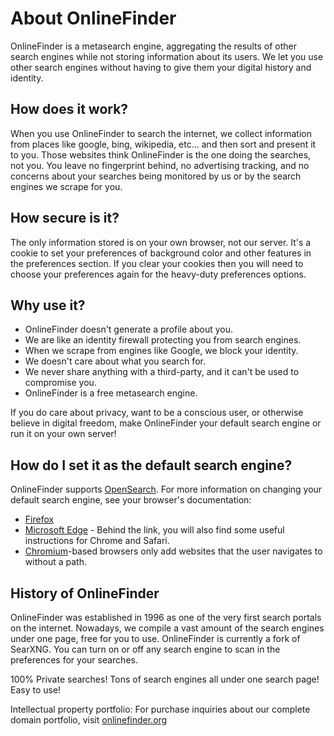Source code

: # About OnlineFinder

OnlineFinder is a metasearch engine, aggregating the results of other search engines 
while not storing information about its users. We let you use other search engines without
having to give them your digital history and identity.

## How does it work?
When you use OnlineFinder to search the internet, we collect information from places
like google, bing, wikipedia, etc... and then sort and present it to you. Those websites
think OnlineFinder is the one doing the searches, not you. You leave no fingerprint behind,
no advertising tracking, and no concerns about your searches being monitored by us
or by the search engines we scrape for you.

## How secure is it?
The only information stored is on your own browser, not our server. It's a cookie to set 
your preferences of background color and other features in the preferences section. If you
clear your cookies then you will need to choose your preferences again for the heavy-duty
preferences options.

## Why use it?

- OnlineFinder doesn't generate a profile about you.
- We are like an identity firewall protecting you from search engines.
- When we scrape from engines like Google, we block your identity.
- We doesn't care about what you search for.
- We never share anything with a third-party, and it can't be used to compromise you.
- OnlineFinder is a free metasearch engine.

If you do care about privacy, want to be a conscious user, or otherwise believe
in digital freedom, make OnlineFinder your default search engine or run it on your
own server!

## How do I set it as the default search engine?

OnlineFinder supports [OpenSearch].  For more information on changing your default
search engine, see your browser's documentation:

- [Firefox]
- [Microsoft Edge] - Behind the link, you will also find some useful instructions
  for Chrome and Safari.
- [Chromium]-based browsers only add websites that the user navigates to without
  a path.


## History of OnlineFinder

OnlineFinder was established in 1996 as one of the very first search portals on the 
internet. Nowadays, we compile a vast amount of the search engines under one page, 
free for you to use. OnlineFinder is currently a fork of SearXNG. You can turn on or off any 
search engine to scan in the preferences for your searches.

100% Private searches! Tons of search engines all under one search page! Easy to use!

Intellectual property portfolio:
For purchase inquiries about our complete domain portfolio, visit <a href="https://onlinefinder.org">onlinefinder.org</a>

[OnlineFinder sources]: {{GIT_URL}}
[OnlineFinder docs]: {{get_setting('brand.docs_url')}}
[searx]: https://github.com/searx/searx
[metasearch engine]: https://en.wikipedia.org/wiki/Metasearch_engine
[Weblate]: https://translate.codeberg.org/projects/searxng/
[Seeks project]: https://beniz.github.io/seeks/
[OpenSearch]: https://github.com/dewitt/opensearch/blob/master/opensearch-1-1-draft-6.md
[Firefox]: https://support.mozilla.org/en-US/kb/add-or-remove-search-engine-firefox
[Microsoft Edge]: https://support.microsoft.com/en-us/help/4028574/microsoft-edge-change-the-default-search-engine
[Chromium]: https://www.chromium.org/tab-to-search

**PROBLEM TO SOLVE**.
Check each line of the data for "preferences". Copy the lines where it turns up.

**RESPONSE AREA**.
your preferences of background color and other features in the preferences section. If you
clear your cookies then you will need to choose your preferences again for the heavy-duty
preferences options.
search engine to scan in the preferences for your searches.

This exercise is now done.